Venerdì 4 maggio 2012, in aula magna, lo studente Martino Pedrazzi ha presentato il suo Lavoro di Maturità dal titolo

«Notizie bomba da Cuba»
La stampa occidentale durante la guerra fredda e la crisi dei missili

 

«Il 14 ottobre del 1962, un aereo da ricognizione statunitense durante un volo di spionaggio scatta fotografie che non lasciano dubbi: a Cuba ci sono missili dotati di testate nucleari. La minaccia atomica sovietica è a 90 miglia dalle coste degli Stati Uniti. La crisi dei missili di Cuba ha inizio.
Si tratta di una crisi che mette a confronto due superpotenze ideologicamente agli antipodi: comunismo sovietico contro capitalismo americano. Una crisi che si scatena dopo che anni di tensioni geopolitiche e un'impressionante corsa agli armamenti hanno alimentato i timori dell'intero pianeta. Cuba, fresca di Rivoluzione e avamposto rosso ai confini della culla del capitalismo, è la scacchiera sulla quale si gioca una partita decisiva e dal futuro più oscuro che mai».

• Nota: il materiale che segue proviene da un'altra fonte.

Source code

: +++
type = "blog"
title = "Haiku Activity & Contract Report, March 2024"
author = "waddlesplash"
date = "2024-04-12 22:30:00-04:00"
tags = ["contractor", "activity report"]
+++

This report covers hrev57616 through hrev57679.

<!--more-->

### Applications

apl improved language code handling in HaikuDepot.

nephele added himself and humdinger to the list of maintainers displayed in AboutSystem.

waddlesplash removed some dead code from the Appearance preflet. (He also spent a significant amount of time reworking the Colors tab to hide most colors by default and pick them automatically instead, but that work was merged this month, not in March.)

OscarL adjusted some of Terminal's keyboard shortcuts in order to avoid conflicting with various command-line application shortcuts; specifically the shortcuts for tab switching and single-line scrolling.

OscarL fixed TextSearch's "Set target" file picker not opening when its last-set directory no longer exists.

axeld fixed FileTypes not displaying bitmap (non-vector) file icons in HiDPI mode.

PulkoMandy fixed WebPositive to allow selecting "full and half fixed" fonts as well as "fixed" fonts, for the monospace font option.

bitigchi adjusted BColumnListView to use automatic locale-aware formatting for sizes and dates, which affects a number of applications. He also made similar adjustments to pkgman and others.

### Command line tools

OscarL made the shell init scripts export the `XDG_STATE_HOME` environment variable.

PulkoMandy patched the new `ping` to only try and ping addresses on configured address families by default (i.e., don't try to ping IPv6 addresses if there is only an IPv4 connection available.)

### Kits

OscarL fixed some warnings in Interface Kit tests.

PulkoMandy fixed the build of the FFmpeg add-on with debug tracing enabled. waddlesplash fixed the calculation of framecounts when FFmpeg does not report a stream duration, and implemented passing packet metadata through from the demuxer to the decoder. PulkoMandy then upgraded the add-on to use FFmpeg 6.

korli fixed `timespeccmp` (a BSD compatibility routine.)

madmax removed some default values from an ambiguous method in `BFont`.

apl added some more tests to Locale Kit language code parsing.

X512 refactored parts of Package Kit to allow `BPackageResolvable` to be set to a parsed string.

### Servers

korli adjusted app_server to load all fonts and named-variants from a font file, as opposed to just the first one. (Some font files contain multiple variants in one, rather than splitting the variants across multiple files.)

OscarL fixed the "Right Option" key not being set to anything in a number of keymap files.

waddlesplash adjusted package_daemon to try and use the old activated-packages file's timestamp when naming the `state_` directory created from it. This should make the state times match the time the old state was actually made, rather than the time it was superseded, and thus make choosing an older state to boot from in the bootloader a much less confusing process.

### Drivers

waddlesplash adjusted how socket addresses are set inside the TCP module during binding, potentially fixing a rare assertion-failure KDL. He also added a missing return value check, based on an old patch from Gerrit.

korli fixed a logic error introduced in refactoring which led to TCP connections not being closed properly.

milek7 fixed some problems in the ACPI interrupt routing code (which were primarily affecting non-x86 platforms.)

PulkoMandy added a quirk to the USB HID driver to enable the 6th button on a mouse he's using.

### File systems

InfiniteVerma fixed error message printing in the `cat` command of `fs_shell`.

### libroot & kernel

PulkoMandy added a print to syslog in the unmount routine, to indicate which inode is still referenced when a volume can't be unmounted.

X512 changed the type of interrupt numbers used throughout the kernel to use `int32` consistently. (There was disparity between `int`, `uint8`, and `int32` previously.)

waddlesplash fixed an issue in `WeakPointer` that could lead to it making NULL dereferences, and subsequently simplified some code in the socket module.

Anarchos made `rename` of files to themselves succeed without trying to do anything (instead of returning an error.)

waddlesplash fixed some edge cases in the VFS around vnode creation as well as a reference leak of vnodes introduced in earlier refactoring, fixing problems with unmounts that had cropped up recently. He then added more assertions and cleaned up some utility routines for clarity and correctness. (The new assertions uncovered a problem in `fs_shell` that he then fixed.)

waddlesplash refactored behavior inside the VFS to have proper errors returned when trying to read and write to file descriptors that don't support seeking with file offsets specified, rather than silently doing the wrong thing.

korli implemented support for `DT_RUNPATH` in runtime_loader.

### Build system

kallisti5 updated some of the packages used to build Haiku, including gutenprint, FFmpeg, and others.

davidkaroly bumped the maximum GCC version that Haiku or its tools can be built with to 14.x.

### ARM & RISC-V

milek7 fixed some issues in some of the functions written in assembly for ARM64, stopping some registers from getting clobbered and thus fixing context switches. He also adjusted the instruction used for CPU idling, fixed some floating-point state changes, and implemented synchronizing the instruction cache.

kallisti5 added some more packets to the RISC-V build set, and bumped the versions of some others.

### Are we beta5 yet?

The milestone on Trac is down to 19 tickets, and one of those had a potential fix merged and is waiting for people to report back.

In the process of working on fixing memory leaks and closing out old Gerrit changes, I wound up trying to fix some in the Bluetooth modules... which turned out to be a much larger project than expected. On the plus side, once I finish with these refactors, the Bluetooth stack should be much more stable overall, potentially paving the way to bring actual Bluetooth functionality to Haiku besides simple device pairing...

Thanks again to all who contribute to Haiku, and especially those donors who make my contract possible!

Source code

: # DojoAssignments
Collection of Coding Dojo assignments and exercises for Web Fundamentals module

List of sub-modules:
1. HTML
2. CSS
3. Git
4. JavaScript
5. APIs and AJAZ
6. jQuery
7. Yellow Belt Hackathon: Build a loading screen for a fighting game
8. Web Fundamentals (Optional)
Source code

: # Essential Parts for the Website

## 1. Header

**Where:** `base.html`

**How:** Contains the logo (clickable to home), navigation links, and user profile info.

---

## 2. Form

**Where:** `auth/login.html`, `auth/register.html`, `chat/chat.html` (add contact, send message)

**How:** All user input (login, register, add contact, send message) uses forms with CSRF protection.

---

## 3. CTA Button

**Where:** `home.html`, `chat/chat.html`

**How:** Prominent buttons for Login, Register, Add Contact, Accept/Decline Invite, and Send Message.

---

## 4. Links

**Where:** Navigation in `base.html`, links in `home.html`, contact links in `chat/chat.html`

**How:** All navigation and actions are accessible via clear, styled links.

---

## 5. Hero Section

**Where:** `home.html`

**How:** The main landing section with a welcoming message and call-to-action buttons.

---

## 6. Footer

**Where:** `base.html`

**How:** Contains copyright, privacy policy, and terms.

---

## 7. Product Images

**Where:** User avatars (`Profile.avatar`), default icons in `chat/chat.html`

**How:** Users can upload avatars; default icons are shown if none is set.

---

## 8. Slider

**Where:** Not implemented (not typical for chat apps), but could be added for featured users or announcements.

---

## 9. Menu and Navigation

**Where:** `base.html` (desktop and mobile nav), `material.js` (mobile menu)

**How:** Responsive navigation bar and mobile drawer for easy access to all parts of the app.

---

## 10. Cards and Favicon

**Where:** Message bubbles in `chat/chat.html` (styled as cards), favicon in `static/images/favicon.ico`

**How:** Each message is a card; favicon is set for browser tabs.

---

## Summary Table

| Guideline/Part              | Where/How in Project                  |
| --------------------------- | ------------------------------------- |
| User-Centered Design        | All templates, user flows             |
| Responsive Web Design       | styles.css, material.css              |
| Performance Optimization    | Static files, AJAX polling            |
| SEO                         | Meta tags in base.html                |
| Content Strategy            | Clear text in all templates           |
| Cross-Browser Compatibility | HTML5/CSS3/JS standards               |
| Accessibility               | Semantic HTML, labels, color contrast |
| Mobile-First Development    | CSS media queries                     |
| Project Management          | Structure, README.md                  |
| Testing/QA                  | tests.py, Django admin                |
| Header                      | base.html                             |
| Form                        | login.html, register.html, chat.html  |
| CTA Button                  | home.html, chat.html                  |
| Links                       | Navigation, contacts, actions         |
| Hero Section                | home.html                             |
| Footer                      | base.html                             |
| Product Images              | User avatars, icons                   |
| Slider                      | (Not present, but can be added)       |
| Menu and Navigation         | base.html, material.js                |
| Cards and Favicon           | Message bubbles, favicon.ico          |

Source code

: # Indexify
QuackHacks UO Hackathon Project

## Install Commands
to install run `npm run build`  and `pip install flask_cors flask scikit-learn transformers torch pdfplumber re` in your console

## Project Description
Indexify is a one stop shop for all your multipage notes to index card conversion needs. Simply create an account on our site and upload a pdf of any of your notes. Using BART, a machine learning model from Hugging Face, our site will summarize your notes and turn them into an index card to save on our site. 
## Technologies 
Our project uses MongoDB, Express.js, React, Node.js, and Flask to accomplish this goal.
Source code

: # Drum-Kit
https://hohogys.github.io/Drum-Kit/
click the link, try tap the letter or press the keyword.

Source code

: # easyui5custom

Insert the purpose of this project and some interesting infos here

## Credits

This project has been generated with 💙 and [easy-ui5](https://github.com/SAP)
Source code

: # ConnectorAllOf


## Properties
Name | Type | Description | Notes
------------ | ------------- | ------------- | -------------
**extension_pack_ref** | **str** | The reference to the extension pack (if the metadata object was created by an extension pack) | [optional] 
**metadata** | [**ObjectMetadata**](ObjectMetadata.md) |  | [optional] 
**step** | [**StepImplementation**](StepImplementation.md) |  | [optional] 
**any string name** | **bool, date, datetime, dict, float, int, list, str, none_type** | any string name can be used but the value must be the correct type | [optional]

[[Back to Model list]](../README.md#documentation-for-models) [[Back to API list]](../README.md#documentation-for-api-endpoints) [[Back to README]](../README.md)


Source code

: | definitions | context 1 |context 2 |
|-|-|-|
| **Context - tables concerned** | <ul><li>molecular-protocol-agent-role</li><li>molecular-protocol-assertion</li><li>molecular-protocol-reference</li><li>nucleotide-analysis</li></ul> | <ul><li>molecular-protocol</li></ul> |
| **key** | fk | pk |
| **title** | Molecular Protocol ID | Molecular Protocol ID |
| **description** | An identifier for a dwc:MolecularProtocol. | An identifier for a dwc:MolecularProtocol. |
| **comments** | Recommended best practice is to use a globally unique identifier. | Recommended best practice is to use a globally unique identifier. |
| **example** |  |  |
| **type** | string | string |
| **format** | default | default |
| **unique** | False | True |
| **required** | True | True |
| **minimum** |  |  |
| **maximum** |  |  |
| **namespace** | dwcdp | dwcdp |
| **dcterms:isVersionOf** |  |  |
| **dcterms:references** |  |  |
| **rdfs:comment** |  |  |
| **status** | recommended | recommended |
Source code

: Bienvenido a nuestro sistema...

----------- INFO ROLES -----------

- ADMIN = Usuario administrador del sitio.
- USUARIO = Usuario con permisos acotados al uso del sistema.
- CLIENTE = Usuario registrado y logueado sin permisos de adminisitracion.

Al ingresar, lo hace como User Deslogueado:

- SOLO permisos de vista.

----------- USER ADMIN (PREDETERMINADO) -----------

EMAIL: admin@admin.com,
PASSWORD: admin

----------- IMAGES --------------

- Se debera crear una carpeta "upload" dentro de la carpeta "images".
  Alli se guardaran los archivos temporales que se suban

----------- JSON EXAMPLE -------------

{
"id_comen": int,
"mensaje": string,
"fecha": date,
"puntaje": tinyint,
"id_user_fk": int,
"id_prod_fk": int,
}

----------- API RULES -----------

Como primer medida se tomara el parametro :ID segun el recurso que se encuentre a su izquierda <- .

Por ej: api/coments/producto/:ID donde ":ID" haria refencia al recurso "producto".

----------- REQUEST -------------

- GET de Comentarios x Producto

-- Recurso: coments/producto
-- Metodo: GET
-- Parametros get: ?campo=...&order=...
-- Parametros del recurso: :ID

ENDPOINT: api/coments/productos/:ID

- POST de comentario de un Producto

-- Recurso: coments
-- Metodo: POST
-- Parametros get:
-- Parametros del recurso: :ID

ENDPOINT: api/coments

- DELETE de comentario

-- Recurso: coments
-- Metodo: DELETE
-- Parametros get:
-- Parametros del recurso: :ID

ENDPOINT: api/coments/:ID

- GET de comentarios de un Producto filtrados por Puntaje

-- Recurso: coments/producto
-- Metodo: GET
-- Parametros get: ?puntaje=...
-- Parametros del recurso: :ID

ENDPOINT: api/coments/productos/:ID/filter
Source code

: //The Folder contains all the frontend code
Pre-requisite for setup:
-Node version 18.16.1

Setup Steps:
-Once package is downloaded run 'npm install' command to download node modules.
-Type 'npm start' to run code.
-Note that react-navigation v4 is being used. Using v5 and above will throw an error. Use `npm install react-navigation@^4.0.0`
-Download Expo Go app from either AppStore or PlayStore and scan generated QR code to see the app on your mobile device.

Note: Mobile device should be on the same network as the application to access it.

Con queste parole comincia la presentazione di Martino Pedrazzi. La crisi dei missili di Cuba ha rappresentato una dei momenti più delicati del periodo della guerra fredda, in cui il rischio del conflitto atomico diventa realtà. Appena la notizia delle basi missilistiche sovietiche piazzate a Cuba diventa di dominio pubblico - a seguito di un drammatico intervento in diretta televisiva del presidente americano John Fitzgerard Kennedy (che mostriamo in calce alla pagina) - «il nuovo terreno da gioco diventa la stampa mondiale e la guerra mediatica risulta tutt'altro che fredda. Ogni quotidiano risponde a interessi particolari e le linee editoriali seguite sono innumerevoli. Alcuni organi di stampa assumono un atteggiamento più obiettivo possibile, altri adottano una netta posizione filo-statunitense, altri ancora difendono a spada tratta le iniziative sovietiche».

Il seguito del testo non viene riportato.